WHAT YOU ARE ASKED TO DO => Using the data that follows, return exactly the lines from the one that contains "(for organization\-level configuration)" through the one that contains "in your environment", ends included.

Dataset entries:
╔══

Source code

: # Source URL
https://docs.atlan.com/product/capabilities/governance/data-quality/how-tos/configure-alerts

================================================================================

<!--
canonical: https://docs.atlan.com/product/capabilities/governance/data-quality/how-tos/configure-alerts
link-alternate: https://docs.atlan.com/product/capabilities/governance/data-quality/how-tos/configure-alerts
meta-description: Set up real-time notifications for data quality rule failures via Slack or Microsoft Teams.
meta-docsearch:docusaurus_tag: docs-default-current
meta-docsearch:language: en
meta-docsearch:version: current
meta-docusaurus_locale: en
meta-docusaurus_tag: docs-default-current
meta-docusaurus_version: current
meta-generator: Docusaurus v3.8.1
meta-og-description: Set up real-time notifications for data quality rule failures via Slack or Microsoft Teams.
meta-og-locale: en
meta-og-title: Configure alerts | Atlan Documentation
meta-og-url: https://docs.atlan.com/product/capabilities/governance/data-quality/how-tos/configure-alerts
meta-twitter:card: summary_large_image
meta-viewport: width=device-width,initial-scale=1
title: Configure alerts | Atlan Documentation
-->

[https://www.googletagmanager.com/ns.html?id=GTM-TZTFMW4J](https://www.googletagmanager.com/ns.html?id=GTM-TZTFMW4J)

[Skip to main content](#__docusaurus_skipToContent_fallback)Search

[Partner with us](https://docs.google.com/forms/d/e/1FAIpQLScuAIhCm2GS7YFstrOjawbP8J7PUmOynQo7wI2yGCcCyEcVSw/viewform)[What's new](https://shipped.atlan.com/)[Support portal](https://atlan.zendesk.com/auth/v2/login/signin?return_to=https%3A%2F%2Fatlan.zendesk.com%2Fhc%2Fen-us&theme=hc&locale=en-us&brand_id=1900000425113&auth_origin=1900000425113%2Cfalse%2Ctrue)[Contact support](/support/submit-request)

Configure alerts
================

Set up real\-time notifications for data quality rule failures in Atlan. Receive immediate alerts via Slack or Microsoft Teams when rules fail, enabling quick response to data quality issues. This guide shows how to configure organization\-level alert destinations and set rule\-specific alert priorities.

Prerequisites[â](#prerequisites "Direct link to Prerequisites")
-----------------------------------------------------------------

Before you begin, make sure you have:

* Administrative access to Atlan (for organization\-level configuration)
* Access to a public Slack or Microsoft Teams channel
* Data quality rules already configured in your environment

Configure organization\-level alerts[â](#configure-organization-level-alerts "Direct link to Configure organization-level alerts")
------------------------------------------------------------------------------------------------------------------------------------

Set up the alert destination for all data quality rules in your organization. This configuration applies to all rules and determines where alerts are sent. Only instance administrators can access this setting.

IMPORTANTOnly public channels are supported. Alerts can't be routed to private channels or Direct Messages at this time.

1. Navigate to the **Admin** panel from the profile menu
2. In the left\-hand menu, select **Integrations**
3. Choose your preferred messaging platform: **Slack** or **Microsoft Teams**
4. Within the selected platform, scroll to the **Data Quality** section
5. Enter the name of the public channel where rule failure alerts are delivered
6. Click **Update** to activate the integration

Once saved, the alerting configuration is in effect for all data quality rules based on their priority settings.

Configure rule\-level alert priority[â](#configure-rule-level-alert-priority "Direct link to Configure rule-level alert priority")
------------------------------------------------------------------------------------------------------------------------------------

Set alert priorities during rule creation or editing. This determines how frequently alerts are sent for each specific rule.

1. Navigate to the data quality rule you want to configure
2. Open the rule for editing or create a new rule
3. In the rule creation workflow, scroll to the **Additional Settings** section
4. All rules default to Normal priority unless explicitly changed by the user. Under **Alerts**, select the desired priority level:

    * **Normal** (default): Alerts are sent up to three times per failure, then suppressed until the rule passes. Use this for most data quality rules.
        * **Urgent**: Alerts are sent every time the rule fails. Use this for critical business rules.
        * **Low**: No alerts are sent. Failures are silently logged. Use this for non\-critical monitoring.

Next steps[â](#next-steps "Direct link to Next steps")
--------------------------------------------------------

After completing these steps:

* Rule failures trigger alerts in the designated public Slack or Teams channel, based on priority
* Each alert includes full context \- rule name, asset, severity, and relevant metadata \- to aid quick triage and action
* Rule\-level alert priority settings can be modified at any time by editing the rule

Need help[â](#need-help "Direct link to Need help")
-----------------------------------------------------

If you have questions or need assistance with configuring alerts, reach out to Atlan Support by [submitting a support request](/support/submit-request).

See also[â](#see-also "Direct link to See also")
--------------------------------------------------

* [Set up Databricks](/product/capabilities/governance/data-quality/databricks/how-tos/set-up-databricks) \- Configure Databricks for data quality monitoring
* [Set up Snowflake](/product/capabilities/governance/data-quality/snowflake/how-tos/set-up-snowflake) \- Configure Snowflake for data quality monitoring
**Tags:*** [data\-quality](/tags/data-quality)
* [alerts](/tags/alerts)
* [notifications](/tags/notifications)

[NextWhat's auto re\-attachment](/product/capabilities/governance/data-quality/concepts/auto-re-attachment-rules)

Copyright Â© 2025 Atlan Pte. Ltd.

╚══

RESPONSE TO THIS EXERCISE =>
* Administrative access to Atlan (for organization\-level configuration)
* Access to a public Slack or Microsoft Teams channel
* Data quality rules already configured in your environment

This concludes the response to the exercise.